30

  1. It’s so tempting to measure your life in decades once you feel like you’ve collected enough of them.
  2. As if there are clean lines between 9 and 10, between 19 and 20, between 29 and 30. And corresponding labels that say, “This is where you’re less of a child.” “This is where you’re more of an adult.” “This is where you realize 40 is next.”
  3. When I was in high school, in the throes of undiagnosed depression, I decided I probably wouldn’t make it to 30. (The only reason 20 was in the picture was because I knew I had to finish college.)
  4. But after that? What comes after college? When housing and meals and your friends aren’t assigned anymore, but you’re not ready to make your own way, what happens? What happens if all you want to do is revert to your high school self and all its desperate, relative ease?
  5. Still, when I thought about the third 10 years, it sounded pretty straightforward to me: Adulthood. Do that.
  6. “Adulthood: Do that” was the command for a period of time the length of which I’d just completed wherein I both started fifth grade and finished my sophomore year of college.
  7. If someone asked me if I wanted to redo that span, just to see if I could fare better — I always feel like I could have fared better — I would say no. Go through puberty and middle school and high school again? That’s a joke, right?
  8. On good days, I buy hard into the philosophy that I am where I am, and every decision I made along the way helped get me there, and as long as I’m not in prison or dead, relatively speaking, I’m probably doing okay.
  9. (I can’t help but think of the people I’ve lost in the last 10 years, the ones who were doing okay, too, until they weren’t.)
  10. I know that sounds very much unlike what the friends I met later in my life must think of me. It sounds optimistic. It is, isn’t it? Or is it resigned apathy?
  11. On bad days, I think back to 16-year-old me IMing my friend about how I go to bed at nine o’clock every night not because I’m tired or because I want to get enough sleep, but because I don’t see the point of being awake anymore.
  12. “sleep is as close as i’m going to get to death,” I write. “i probably won’t make it to 30.”
  13. Not because I wanted to die, but because I assumed by some point in my 20s, I wouldn’t see the point of being alive anymore, and could just slip away.
  14. When there is nothing to look forward to except what you make for yourself, and your depression masks any possibility of forward movement in search of happiness, how do you face that?
  15. I found myself clinging to my 20s instead of living them, each new year bringing dread and impossibility. I did not feel blessed. I did not feel happy. In the paint by numbers of my life, every space was pitch-black. Instead of trying to start with another color, I skipped to the end, when the paints ran together and the sum total of my year was, simply, “bad.”
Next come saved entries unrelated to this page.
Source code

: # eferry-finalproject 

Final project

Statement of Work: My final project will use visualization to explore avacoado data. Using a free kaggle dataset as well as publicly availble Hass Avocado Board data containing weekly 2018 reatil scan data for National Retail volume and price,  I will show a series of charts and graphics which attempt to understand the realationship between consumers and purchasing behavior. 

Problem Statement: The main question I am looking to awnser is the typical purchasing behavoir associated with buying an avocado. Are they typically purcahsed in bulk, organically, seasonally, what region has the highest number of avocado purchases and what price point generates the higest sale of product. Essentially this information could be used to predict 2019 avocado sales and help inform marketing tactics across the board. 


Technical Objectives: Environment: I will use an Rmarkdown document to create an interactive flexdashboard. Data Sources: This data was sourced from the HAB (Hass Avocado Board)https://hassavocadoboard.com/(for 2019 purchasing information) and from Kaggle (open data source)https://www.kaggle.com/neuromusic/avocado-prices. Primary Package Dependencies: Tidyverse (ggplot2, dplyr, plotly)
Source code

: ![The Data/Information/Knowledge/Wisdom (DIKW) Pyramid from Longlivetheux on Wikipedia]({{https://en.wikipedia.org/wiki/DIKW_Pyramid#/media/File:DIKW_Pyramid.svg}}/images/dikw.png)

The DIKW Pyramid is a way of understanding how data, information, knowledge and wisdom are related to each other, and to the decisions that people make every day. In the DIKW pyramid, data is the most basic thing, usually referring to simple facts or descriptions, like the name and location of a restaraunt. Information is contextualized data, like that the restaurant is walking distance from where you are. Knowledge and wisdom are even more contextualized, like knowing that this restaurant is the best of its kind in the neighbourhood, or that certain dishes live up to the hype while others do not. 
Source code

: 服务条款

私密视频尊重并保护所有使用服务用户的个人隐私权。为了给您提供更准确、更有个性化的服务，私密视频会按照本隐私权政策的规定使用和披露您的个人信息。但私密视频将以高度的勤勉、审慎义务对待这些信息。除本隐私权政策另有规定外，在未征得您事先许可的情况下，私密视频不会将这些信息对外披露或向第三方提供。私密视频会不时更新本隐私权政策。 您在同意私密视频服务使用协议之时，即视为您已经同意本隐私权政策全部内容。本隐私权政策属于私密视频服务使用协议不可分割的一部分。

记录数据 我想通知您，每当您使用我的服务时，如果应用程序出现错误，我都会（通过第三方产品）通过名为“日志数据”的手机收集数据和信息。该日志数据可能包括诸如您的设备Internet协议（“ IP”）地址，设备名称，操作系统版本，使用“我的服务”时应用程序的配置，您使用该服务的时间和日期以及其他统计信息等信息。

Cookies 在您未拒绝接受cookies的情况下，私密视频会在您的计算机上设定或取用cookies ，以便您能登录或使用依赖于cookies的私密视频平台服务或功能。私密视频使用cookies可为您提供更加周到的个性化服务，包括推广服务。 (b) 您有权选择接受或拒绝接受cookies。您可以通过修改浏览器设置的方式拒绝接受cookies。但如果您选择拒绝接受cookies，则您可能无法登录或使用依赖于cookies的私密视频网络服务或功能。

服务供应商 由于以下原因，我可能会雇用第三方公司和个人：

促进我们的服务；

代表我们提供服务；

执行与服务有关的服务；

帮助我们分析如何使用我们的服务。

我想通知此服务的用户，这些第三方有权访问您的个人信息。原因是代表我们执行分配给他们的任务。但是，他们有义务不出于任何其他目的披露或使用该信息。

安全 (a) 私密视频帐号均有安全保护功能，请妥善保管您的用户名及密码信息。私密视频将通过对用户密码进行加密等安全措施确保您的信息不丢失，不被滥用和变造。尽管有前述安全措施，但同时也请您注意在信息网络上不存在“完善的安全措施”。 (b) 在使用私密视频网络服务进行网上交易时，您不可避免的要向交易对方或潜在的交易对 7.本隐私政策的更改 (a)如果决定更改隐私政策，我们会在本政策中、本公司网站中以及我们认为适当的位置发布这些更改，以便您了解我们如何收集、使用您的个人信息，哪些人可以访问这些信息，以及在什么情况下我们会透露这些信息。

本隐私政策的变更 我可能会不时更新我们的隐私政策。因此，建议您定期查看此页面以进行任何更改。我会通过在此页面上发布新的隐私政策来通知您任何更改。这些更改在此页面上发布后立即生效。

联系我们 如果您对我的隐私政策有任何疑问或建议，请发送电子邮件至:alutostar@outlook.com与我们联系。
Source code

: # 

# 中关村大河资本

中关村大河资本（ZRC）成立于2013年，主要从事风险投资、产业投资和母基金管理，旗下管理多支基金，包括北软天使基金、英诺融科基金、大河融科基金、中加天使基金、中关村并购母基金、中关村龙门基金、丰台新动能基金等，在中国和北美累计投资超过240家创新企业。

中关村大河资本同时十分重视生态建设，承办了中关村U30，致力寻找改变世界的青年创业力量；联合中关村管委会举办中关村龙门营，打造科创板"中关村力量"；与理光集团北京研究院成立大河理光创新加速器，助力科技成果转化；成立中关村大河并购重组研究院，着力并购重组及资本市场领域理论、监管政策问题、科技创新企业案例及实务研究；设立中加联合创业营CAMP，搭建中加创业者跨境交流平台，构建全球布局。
  16. But I went through the milestones anyway. Graduated college, got engaged, got married, went back to school once I figured out what I really wanted to learn. Each time I hoped one of them would fix me, and each time it did, for a few days, a few weeks, a few months, a few years.
  17. Growth, though, isn’t just measured in the moment something becomes a milestone. I’ve been working the same job since I left school the second time, waiting for some opportunity, some prize for inching closer to the end of my third decade.
  18. Clinging to the idea of living, not living.
  19. The meaning we assign to taking another trip around the sun feels so arbitrary. Even when part of me is jealous that someone who would have been finishing eighth grade when I graduated college has now reached some career milestone (i.e. had something to call a “career”), I never really think, “What if I’d appeared to have had things figured out that early?”
  20. But maybe I did.
  21. I graduated college “on time” despite losing nearly a full semester to severe depression and anxiety. By 21, I was able to walk across the stage at Carver-Hawkeye Arena and pose outside with the Dan Gable statue knowing I’d finished the credit requirements for my degree. And then what?
  22. And then what?
  23. And then the years passed as I wondered “what’s next?” instead of living “what’s next.” I supplemented the milestones with haphazard new goals and failed to meet them and wondered why I still bothered.
  24. And then some big, scary, unprecedented things happened and I thought, This is what I was waiting for? This is what I’m still living to see?
  25. My dad was 30 when he met my mom, 31 when they got married, and 32 when I was born. Three years, bam, bam, bam. (And that’s only if you count by age; this all happened in about a 16-month span.)
  26. What will my next 16 months hold?
  27. My next 16 days?
  28. My next 16 hours?
  29. I had been counting down to this day with the same morose anticipation as any other August 8, as if awaiting my execution. Counting down to the end of my life as I knew it, because I hadn’t prepared for anything more. For half my life, I hadn’t prepared to see this day. And then the gap closed for good, and somehow, I was still here to see it.
  30. And then I had no choice but to look forward.